● Task prompt
Set down the entries again word for word, without any of the images.

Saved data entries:
===============

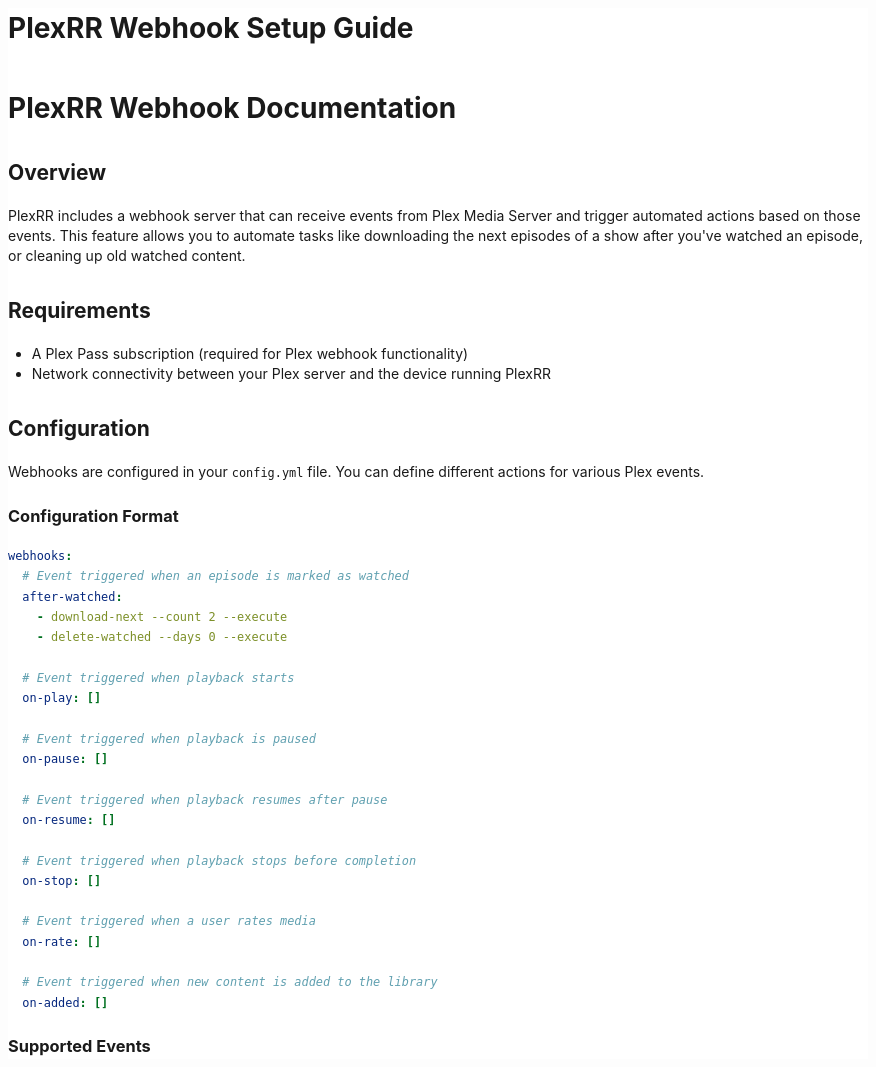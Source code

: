 # PlexRR Webhook Setup Guide
# PlexRR Webhook Documentation

## Overview

PlexRR includes a webhook server that can receive events from Plex Media Server and trigger automated actions based on those events. This feature allows you to automate tasks like downloading the next episodes of a show after you've watched an episode, or cleaning up old watched content.

## Requirements

- A Plex Pass subscription (required for Plex webhook functionality)
- Network connectivity between your Plex server and the device running PlexRR

## Configuration

Webhooks are configured in your `config.yml` file. You can define different actions for various Plex events.

### Configuration Format

```yaml
webhooks:
  # Event triggered when an episode is marked as watched
  after-watched:
    - download-next --count 2 --execute
    - delete-watched --days 0 --execute

  # Event triggered when playback starts
  on-play: []

  # Event triggered when playback is paused
  on-pause: []

  # Event triggered when playback resumes after pause
  on-resume: []

  # Event triggered when playback stops before completion
  on-stop: []

  # Event triggered when a user rates media
  on-rate: []

  # Event triggered when new content is added to the library
  on-added: []
```

### Supported Events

===============

● Result of this task
Source code

: # PlexRR Webhook Setup Guide
# PlexRR Webhook Documentation

## Overview

PlexRR includes a webhook server that can receive events from Plex Media Server and trigger automated actions based on those events. This feature allows you to automate tasks like downloading the next episodes of a show after you've watched an episode, or cleaning up old watched content.

## Requirements

- A Plex Pass subscription (required for Plex webhook functionality)
- Network connectivity between your Plex server and the device running PlexRR

## Configuration

Webhooks are configured in your `config.yml` file. You can define different actions for various Plex events.

### Configuration Format

```yaml
webhooks:
  # Event triggered when an episode is marked as watched
  after-watched:
    - download-next --count 2 --execute
    - delete-watched --days 0 --execute

  # Event triggered when playback starts
  on-play: []

  # Event triggered when playback is paused
  on-pause: []

  # Event triggered when playback resumes after pause
  on-resume: []

  # Event triggered when playback stops before completion
  on-stop: []

  # Event triggered when a user rates media
  on-rate: []

  # Event triggered when new content is added to the library
  on-added: []
```

### Supported Events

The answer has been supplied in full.